What you will do:
Your task is to repeat exactly the lines below between the line holding "a numerical format." and the line holding "Three different classification", inclusive, and only those.

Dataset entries
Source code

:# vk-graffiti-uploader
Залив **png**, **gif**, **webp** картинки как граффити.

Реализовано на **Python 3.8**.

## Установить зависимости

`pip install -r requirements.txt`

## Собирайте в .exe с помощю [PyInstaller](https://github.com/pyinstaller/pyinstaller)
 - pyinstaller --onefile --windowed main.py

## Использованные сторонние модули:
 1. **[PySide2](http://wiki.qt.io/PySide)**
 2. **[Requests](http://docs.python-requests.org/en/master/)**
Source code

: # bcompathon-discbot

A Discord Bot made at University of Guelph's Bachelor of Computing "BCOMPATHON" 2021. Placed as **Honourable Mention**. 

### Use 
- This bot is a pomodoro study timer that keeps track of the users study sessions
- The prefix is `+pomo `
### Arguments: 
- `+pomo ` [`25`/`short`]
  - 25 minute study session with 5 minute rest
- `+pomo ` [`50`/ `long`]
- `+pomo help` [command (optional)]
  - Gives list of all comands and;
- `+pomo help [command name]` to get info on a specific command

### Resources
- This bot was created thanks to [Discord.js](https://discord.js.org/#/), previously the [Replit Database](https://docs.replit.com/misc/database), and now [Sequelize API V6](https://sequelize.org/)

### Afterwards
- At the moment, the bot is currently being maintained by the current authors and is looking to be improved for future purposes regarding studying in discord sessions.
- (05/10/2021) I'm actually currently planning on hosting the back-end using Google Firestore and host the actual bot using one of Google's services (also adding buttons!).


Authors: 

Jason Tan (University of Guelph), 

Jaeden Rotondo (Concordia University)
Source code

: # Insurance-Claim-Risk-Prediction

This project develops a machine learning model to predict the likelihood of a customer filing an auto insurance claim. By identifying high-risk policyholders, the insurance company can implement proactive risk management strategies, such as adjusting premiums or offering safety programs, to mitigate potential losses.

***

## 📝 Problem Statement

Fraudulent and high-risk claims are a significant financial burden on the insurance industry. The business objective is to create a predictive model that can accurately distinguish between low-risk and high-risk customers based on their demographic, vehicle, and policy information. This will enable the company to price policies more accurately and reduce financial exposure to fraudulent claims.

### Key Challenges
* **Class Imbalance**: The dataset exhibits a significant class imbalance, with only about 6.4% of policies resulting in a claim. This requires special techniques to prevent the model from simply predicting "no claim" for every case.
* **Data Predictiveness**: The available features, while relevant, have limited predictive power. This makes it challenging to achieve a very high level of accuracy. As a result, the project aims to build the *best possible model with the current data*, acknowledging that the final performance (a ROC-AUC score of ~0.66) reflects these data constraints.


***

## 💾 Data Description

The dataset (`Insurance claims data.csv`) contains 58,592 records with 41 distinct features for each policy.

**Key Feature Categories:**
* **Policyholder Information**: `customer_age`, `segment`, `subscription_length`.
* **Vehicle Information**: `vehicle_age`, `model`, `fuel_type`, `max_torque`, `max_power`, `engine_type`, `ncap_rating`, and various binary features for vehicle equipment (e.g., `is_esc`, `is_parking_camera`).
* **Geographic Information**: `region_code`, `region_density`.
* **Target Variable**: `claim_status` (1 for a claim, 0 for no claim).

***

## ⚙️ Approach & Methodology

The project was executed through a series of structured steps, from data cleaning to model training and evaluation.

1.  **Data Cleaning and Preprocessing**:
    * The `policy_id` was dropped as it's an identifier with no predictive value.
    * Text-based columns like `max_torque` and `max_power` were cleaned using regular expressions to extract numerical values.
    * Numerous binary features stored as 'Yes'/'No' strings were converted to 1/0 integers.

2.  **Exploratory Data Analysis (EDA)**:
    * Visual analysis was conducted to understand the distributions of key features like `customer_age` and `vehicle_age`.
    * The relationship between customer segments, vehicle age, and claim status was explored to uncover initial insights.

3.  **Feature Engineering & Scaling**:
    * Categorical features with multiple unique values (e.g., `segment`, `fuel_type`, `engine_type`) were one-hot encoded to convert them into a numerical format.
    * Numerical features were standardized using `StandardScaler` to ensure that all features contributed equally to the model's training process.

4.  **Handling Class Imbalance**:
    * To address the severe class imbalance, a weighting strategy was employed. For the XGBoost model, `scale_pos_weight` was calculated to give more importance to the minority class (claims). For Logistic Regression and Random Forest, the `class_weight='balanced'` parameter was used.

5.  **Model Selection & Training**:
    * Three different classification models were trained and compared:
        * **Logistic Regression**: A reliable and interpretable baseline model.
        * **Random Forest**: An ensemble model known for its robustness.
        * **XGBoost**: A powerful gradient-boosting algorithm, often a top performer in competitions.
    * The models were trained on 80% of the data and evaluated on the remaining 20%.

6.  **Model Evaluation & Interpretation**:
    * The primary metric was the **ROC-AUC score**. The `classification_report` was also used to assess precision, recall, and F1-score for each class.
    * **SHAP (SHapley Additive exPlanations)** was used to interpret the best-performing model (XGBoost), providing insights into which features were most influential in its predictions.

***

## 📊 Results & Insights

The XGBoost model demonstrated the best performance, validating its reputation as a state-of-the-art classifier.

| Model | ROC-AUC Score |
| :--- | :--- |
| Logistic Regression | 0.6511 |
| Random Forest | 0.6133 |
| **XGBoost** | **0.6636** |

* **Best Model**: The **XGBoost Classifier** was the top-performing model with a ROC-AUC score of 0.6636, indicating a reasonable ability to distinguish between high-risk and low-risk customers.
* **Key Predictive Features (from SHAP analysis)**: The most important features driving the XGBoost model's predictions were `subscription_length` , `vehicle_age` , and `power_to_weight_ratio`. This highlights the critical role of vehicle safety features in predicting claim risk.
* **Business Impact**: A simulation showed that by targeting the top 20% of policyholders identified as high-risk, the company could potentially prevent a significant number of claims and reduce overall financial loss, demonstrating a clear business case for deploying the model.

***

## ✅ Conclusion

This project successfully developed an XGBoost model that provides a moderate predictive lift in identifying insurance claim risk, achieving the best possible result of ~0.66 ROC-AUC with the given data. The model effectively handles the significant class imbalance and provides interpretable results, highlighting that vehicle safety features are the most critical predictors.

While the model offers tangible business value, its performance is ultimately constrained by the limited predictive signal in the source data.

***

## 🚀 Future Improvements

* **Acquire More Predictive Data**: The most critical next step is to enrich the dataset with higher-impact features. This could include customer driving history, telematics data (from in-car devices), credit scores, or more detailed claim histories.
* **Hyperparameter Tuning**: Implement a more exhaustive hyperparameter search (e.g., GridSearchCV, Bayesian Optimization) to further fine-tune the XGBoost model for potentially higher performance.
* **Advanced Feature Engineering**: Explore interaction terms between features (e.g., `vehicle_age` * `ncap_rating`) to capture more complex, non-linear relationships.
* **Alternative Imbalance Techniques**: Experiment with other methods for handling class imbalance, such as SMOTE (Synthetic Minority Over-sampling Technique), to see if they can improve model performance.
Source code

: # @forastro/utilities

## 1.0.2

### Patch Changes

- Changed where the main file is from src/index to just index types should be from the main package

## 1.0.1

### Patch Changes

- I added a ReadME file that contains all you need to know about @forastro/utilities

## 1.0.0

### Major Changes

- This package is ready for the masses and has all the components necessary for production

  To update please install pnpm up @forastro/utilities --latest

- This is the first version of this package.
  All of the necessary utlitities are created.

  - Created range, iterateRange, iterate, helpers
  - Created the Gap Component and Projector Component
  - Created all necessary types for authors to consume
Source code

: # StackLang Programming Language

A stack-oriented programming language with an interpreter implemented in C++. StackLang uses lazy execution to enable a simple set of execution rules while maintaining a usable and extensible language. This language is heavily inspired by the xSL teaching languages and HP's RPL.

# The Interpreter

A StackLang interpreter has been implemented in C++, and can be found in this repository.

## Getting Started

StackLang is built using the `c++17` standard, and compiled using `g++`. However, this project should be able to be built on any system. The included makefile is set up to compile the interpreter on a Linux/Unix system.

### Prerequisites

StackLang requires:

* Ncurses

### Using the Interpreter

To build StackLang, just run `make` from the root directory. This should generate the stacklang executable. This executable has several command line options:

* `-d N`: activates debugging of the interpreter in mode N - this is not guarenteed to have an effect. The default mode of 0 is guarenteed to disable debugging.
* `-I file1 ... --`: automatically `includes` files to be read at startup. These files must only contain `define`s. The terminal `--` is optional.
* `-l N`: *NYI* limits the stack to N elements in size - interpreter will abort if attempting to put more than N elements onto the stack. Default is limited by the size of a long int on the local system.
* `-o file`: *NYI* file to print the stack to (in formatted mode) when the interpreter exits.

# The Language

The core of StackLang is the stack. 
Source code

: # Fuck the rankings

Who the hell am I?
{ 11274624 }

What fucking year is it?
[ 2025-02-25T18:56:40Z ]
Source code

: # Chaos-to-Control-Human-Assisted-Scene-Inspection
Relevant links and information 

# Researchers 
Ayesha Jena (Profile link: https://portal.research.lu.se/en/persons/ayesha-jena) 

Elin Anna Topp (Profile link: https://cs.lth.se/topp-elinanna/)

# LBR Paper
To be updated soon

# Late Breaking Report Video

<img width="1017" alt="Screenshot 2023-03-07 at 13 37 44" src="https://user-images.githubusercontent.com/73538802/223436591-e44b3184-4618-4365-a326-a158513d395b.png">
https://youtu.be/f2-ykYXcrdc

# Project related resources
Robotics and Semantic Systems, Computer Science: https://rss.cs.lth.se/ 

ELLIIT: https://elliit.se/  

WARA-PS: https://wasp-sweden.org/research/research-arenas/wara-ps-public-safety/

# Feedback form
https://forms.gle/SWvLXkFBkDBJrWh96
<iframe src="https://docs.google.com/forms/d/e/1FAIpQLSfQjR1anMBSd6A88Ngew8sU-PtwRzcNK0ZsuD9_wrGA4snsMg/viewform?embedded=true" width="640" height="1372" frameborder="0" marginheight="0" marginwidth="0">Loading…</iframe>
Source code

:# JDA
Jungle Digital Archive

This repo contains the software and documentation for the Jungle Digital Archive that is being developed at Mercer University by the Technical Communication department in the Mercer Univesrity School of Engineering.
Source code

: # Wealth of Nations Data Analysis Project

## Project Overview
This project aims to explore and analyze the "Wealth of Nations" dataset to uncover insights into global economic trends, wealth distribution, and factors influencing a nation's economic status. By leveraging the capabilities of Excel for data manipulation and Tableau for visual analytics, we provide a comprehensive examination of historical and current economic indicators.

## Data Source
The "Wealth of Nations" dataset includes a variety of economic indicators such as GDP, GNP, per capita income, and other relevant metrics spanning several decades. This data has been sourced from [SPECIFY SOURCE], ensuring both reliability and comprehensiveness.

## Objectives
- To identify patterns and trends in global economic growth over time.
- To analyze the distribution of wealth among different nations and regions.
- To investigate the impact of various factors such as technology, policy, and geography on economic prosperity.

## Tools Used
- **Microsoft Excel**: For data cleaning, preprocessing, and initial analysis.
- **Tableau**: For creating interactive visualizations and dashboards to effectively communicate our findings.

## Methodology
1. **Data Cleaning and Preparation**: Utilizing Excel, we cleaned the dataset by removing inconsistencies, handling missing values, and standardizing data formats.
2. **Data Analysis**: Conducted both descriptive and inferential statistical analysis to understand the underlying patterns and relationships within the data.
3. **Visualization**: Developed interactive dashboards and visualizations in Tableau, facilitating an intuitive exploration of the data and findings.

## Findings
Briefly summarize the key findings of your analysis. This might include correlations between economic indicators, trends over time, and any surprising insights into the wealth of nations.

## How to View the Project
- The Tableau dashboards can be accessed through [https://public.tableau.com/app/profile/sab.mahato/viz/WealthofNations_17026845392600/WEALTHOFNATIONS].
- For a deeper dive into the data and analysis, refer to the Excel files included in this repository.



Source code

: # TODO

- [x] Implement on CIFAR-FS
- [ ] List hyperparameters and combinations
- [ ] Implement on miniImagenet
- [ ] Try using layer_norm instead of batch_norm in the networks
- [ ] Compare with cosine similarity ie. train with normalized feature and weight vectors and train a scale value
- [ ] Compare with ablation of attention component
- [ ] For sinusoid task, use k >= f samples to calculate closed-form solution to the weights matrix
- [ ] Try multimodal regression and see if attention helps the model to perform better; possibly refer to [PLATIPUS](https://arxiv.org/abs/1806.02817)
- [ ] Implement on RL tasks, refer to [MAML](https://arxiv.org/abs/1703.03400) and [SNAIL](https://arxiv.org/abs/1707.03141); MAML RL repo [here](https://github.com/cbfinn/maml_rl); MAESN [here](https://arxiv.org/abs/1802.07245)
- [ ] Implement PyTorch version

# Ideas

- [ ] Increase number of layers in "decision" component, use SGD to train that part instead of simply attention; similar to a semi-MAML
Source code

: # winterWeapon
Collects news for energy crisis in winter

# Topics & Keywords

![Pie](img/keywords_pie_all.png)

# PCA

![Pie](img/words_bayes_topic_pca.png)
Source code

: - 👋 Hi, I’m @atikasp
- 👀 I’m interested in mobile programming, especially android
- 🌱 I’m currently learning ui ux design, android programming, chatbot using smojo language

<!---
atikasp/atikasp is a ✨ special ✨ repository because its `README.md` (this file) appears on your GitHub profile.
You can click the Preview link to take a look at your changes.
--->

Written reply:
    * Categorical features with multiple unique values (e.g., `segment`, `fuel_type`, `engine_type`) were one-hot encoded to convert them into a numerical format.
    * Numerical features were standardized using `StandardScaler` to ensure that all features contributed equally to the model's training process.

4.  **Handling Class Imbalance**:
    * To address the severe class imbalance, a weighting strategy was employed. For the XGBoost model, `scale_pos_weight` was calculated to give more importance to the minority class (claims). For Logistic Regression and Random Forest, the `class_weight='balanced'` parameter was used.

5.  **Model Selection & Training**:
    * Three different classification models were trained and compared:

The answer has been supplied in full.